L’Angola, seule exception

Mais les promesses n’engagent que ceux qui y croient, dit l’adage. Conscient du manque d’expertise du continent dans la production de documents stratégiques complexes, le Quai d’Orsay a lancé la Facilité française d’appui technique au développement des contributions nationales. Pilotées par l’agence Expertise France, financées par l’Agence française du développement, des équipes d’experts hexagonaux se sont rendues dans 24 pays africains, selon la liste que s’est procurée Jeune Afrique. L’ensemble des pays francophones y a eu recours.

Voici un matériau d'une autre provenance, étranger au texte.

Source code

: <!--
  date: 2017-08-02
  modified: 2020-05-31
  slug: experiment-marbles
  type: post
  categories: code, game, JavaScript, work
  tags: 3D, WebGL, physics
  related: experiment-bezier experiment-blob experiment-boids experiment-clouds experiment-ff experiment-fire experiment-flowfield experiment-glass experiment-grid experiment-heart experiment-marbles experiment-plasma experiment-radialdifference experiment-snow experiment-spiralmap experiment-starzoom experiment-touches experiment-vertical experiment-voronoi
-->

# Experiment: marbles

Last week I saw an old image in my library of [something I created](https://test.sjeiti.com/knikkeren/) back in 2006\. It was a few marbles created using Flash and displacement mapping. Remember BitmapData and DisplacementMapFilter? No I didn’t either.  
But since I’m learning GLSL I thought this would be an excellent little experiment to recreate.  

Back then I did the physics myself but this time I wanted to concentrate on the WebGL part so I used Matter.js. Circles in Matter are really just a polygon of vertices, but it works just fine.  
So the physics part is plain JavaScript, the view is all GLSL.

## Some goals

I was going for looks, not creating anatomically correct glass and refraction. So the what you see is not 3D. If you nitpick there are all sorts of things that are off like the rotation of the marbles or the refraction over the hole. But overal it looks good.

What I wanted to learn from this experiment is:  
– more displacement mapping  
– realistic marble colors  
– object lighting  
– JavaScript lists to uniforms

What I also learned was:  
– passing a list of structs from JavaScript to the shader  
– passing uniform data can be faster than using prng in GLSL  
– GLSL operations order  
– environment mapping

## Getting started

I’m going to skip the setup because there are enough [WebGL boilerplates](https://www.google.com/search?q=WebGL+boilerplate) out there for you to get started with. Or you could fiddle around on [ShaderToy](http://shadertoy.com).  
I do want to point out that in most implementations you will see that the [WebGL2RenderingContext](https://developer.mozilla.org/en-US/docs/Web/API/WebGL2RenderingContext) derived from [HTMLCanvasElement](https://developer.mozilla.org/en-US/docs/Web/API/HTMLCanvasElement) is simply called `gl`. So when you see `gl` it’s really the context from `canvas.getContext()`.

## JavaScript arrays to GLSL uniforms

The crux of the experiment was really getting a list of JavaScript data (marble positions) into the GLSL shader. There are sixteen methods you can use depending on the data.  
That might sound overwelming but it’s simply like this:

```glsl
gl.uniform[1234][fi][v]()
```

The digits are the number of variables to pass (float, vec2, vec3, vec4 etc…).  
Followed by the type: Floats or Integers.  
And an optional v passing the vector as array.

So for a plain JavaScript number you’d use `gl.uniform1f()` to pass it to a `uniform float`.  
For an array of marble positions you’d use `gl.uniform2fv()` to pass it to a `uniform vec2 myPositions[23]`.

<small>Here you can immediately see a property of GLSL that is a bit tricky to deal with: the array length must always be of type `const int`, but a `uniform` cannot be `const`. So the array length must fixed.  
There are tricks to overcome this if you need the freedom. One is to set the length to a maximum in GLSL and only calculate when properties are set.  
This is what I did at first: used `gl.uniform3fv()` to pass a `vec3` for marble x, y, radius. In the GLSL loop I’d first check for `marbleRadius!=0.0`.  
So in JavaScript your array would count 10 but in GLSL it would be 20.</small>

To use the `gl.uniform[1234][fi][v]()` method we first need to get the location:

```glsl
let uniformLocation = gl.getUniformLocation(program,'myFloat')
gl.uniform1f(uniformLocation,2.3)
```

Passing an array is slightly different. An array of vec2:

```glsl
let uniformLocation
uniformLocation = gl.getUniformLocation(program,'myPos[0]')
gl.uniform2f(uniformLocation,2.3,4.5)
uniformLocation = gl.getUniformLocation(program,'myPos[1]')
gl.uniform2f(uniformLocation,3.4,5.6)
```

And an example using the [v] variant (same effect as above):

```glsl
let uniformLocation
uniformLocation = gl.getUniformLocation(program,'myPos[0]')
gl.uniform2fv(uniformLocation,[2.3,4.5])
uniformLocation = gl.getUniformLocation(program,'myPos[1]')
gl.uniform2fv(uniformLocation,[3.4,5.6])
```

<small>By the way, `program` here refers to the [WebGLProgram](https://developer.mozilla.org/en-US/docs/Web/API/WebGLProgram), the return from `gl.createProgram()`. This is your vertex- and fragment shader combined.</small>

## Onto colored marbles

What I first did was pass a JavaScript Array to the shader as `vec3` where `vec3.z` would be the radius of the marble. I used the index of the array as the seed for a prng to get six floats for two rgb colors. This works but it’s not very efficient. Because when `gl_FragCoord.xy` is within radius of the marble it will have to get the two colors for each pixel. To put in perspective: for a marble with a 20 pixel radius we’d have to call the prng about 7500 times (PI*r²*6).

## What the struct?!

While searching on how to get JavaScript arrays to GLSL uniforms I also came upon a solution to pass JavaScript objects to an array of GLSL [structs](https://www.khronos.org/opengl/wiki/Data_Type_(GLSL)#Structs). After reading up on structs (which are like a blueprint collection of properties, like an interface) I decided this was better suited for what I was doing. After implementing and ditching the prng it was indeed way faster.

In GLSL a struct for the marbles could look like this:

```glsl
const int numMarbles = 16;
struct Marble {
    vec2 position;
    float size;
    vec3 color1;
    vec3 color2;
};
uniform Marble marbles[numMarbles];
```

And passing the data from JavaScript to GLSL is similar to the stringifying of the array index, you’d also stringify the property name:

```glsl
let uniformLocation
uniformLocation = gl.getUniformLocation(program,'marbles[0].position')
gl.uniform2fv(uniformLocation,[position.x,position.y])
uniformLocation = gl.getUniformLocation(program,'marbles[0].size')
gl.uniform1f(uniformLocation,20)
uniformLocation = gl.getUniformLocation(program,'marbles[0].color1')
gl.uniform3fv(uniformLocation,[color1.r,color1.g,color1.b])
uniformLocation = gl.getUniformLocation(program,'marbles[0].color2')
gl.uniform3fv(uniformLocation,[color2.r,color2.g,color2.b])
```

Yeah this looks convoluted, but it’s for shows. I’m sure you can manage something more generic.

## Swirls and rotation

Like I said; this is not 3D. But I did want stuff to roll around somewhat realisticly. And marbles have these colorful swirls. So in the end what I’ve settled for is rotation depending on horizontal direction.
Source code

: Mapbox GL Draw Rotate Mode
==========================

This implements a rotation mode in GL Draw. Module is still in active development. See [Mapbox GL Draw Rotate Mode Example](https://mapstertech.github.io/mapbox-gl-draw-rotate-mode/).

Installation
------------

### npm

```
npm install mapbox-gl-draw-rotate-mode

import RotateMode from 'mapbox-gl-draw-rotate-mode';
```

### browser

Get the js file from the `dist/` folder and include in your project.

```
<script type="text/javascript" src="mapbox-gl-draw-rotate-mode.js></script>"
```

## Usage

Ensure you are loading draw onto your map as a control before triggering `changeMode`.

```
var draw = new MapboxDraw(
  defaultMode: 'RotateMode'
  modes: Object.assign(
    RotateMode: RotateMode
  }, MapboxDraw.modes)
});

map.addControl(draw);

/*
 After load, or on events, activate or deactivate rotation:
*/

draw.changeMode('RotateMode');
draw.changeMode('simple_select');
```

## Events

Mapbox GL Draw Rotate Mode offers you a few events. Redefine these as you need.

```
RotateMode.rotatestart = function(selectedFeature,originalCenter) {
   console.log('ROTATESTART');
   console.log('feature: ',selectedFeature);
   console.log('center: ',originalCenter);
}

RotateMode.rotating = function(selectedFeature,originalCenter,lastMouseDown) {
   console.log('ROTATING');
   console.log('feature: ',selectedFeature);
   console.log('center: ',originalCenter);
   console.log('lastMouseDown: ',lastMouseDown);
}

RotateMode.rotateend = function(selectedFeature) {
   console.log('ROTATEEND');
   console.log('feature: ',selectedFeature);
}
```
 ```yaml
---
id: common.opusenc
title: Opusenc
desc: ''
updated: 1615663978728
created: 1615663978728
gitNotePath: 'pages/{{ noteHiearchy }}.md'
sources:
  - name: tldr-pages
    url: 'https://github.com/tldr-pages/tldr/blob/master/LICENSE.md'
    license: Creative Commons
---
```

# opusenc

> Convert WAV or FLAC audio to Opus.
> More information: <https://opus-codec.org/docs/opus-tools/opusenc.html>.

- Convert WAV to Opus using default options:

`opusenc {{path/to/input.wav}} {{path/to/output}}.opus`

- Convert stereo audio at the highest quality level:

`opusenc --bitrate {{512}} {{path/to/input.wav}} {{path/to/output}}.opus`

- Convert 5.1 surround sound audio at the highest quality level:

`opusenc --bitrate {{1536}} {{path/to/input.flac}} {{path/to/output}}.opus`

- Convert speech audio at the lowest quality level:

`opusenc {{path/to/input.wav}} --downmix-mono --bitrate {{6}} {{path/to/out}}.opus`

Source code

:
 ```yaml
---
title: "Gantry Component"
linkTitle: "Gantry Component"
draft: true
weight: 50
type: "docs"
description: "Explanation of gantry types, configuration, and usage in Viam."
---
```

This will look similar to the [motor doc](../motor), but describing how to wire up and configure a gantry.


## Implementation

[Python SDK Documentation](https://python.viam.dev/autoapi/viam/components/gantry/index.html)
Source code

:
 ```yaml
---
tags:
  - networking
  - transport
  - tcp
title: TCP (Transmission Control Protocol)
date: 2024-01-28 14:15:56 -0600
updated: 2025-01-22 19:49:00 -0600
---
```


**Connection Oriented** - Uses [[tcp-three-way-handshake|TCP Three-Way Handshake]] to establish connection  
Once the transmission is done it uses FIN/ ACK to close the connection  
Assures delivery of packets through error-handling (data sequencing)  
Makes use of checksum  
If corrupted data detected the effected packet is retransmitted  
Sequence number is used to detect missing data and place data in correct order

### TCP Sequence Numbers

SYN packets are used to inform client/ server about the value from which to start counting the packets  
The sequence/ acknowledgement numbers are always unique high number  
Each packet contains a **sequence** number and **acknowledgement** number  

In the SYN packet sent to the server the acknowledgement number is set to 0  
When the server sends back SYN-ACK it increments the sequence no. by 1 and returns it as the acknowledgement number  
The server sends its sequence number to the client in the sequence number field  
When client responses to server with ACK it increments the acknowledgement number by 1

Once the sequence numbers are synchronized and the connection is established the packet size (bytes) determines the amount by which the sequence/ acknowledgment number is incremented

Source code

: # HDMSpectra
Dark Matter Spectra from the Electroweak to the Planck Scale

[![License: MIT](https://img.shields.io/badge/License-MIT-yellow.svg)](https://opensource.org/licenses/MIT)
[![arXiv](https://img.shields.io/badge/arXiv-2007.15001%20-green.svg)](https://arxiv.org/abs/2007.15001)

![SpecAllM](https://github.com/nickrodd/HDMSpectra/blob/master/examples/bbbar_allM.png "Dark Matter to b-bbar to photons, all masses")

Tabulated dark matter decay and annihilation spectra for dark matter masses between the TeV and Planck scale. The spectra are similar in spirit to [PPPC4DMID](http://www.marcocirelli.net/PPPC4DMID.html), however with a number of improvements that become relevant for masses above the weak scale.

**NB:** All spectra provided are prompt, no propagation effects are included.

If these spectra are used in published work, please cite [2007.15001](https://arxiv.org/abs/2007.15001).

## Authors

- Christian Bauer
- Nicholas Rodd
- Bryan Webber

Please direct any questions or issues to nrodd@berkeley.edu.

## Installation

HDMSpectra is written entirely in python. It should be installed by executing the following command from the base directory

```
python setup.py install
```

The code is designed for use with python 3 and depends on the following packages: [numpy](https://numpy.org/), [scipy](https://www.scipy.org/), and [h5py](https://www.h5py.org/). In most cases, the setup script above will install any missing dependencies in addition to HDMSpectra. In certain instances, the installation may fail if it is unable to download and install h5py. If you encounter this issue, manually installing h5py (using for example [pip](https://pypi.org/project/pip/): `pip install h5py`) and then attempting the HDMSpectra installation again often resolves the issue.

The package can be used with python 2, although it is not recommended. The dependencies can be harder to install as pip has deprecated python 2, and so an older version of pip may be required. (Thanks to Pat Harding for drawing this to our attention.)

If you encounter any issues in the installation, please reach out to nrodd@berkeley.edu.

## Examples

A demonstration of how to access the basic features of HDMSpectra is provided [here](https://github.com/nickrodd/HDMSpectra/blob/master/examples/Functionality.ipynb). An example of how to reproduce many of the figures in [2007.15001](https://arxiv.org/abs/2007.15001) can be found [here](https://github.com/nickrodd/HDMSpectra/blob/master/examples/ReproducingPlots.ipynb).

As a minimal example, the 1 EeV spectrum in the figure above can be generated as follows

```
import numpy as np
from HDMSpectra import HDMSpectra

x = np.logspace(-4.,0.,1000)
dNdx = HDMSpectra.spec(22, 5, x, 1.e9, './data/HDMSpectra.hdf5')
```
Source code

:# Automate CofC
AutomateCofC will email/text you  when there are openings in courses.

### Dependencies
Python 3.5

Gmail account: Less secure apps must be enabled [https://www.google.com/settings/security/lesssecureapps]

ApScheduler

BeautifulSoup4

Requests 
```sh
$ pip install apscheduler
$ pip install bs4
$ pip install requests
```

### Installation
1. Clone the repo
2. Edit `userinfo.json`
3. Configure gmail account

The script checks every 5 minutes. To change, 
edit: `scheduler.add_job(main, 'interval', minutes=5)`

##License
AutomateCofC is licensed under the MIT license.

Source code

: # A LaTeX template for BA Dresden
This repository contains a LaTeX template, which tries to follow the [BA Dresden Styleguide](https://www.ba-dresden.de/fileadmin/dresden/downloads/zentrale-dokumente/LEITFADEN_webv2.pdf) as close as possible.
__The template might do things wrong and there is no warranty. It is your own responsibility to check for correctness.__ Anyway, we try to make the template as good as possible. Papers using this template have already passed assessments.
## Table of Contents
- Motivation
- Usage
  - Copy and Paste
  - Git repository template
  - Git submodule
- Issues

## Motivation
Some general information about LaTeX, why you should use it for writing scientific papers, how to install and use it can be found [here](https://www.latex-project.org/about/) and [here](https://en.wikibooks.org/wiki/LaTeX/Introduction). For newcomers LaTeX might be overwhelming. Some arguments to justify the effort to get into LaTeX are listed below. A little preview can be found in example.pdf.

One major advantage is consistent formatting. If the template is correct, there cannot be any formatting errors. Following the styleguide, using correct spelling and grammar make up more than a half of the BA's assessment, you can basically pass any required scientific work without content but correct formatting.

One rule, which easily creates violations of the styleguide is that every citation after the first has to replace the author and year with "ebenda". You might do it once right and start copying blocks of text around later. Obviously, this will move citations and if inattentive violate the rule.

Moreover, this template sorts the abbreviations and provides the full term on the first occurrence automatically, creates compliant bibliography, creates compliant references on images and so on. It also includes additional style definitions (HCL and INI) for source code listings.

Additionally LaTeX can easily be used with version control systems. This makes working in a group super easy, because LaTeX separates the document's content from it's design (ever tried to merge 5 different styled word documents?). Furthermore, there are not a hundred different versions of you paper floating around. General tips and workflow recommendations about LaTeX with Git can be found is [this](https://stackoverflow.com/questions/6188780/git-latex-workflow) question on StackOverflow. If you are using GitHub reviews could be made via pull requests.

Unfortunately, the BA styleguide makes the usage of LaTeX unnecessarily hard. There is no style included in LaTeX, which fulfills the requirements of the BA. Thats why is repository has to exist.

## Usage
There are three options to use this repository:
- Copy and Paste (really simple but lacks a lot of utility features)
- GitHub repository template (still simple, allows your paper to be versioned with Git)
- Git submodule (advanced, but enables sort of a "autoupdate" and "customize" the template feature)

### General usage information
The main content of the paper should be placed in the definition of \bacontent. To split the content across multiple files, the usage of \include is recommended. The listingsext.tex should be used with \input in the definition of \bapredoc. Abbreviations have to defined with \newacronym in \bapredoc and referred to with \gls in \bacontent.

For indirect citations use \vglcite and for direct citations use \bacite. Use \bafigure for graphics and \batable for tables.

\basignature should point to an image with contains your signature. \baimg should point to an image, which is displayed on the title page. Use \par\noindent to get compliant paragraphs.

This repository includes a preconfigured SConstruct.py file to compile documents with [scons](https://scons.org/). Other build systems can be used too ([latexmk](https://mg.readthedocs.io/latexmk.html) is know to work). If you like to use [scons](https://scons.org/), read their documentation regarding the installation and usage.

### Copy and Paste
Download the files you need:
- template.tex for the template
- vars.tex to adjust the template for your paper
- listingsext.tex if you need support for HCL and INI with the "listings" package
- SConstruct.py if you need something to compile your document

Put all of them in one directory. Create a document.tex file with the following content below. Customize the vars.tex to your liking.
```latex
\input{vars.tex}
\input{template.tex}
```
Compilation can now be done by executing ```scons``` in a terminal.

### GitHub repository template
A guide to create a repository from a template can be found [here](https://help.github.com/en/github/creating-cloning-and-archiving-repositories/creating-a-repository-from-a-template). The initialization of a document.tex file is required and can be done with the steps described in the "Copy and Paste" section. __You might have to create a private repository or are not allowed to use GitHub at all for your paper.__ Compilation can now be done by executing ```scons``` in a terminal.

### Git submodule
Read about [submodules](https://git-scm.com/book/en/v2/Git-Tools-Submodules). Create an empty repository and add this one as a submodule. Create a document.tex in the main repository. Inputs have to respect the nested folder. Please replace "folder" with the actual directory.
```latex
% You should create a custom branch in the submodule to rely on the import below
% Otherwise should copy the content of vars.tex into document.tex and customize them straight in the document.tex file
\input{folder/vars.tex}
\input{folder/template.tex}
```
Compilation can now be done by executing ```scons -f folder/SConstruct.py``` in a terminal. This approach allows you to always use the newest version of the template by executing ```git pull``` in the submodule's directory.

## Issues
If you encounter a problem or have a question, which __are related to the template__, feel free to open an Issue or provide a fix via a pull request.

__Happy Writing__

Le cafouillage autour du référendum constitutionnel congolais ? Sans doute une volonté de ne pas froisser son invité à la COP21, le président Denis Sassou Nguesso

D’autres, avec lesquels la France est en délicatesse, les ont aussi accueillies. C’est le cas du Zimbabwe – Robert Mugabe a même fait le déplacement à Paris. L’Angola serait la seule déception. Le pays dirigé par José Eduardo dos Santos a bien bénéficié du programme mais n’avait toujours pas déposé sa contribution au moment où J.A. mettait sous presse.

Il n’y a guère qu’en Libye et en Somalie que la France n’est pas intervenue. Ainsi vont les relations diplomatiques à l’heure des grand-messes internationales. Le cafouillage autour du référendum constitutionnel congolais ? Sans doute une volonté de ne pas froisser son invité à la COP21, le président Denis Sassou Nguesso. Qu’importe. Le péril climatique ne mérite-t-il pas quelques entorses à l’éthique et une bonne dose de realpolitik ? Si, diraient certainement les climatologues qui voient le thermomètre grimper inexorablement malgré les promesses.